> Task
Each line of the records below that holds "utilisation" should be returned.

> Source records
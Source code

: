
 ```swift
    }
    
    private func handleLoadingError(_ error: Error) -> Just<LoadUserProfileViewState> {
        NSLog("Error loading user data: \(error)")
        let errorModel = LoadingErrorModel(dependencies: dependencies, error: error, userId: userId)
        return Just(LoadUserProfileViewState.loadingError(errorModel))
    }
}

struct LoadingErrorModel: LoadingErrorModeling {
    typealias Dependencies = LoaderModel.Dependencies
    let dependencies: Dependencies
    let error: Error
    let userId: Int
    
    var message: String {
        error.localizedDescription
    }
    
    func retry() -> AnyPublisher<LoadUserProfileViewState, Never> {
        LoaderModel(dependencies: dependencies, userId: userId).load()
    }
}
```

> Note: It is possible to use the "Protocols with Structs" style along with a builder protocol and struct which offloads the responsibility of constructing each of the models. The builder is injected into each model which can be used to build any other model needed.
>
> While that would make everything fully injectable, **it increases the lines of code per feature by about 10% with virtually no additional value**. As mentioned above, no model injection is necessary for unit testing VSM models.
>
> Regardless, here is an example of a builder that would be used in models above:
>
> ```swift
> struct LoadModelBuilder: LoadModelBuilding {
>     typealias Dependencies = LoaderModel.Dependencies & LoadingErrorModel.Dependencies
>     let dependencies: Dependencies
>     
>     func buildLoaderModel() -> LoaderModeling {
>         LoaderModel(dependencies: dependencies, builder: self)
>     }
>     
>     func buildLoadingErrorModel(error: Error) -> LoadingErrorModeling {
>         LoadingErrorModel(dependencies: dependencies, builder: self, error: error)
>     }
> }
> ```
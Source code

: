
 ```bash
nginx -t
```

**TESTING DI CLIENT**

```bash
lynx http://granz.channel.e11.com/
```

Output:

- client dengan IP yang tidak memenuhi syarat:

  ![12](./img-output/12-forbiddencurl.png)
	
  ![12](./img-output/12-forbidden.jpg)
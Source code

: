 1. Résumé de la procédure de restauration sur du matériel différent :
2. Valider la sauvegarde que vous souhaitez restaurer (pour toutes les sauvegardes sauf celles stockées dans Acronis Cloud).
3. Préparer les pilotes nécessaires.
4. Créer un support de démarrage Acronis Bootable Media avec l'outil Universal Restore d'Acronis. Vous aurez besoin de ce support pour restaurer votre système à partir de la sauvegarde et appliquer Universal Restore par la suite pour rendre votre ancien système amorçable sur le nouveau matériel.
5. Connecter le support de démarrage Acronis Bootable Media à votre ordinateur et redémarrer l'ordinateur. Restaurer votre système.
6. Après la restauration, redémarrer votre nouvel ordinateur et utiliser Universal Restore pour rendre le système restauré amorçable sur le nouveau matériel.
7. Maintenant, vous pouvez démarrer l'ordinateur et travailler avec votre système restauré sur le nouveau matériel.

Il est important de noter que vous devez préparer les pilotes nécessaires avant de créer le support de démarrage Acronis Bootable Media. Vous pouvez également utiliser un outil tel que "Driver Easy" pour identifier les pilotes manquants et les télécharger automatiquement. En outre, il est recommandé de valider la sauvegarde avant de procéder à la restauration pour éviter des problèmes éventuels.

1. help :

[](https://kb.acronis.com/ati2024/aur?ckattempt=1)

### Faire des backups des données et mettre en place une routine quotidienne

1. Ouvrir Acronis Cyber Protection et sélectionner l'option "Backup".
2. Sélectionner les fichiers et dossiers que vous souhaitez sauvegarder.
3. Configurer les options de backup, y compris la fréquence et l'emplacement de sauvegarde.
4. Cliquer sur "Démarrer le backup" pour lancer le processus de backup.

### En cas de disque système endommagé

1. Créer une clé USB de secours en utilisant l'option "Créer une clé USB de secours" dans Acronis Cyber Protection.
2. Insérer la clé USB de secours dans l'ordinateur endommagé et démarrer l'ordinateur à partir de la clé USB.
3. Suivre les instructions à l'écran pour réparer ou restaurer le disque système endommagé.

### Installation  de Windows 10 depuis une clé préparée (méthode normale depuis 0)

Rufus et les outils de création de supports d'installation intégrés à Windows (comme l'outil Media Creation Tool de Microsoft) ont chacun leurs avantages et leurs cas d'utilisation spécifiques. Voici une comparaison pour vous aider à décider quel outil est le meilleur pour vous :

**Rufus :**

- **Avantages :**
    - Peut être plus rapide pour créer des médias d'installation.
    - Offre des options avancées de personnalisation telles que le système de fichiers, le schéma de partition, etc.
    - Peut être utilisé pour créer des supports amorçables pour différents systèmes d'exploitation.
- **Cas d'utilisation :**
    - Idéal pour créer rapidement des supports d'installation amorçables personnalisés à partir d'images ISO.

> Task response
Rufus et les outils de création de supports d'installation intégrés à Windows (comme l'outil Media Creation Tool de Microsoft) ont chacun leurs avantages et leurs cas d'utilisation spécifiques. Voici une comparaison pour vous aider à décider quel outil est le meilleur pour vous :
- **Cas d'utilisation :**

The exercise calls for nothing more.